§ **Aim of the exercise**
Lines holding the word "zoom" are the ones to copy from the data below.

Stored data:
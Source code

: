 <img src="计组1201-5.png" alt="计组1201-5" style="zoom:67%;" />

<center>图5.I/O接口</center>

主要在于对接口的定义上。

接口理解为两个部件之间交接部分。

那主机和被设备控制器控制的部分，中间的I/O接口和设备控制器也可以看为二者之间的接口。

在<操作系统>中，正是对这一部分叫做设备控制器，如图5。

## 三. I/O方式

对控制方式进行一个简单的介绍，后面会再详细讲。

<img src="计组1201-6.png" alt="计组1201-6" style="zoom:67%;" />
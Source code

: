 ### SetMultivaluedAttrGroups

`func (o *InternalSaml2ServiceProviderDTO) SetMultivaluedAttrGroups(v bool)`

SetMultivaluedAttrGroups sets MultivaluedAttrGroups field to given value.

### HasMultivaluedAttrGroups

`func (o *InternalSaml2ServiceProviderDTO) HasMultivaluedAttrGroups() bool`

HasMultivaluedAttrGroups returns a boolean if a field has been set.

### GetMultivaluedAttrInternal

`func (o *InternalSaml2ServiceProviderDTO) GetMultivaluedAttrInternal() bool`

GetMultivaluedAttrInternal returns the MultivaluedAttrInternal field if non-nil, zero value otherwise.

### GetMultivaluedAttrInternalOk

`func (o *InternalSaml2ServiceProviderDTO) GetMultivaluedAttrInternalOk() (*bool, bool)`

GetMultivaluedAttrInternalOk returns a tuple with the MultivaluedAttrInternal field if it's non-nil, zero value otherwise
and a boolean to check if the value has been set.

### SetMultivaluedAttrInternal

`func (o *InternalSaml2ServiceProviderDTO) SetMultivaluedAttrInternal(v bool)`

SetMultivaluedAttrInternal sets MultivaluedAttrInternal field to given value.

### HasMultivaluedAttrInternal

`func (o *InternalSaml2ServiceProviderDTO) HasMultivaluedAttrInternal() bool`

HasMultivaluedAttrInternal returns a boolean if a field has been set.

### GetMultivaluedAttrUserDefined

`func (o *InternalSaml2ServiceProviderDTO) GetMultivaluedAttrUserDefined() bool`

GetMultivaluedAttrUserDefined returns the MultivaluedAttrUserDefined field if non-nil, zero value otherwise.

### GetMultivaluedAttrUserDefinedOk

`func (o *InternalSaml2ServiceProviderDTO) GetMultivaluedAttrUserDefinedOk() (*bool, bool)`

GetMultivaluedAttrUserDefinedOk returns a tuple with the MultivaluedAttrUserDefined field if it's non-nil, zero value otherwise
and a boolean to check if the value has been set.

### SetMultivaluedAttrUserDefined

§ **Solved exercise**
: <img src="计组1201-5.png" alt="计组1201-5" style="zoom:67%;" />
<img src="计组1201-6.png" alt="计组1201-6" style="zoom:67%;" />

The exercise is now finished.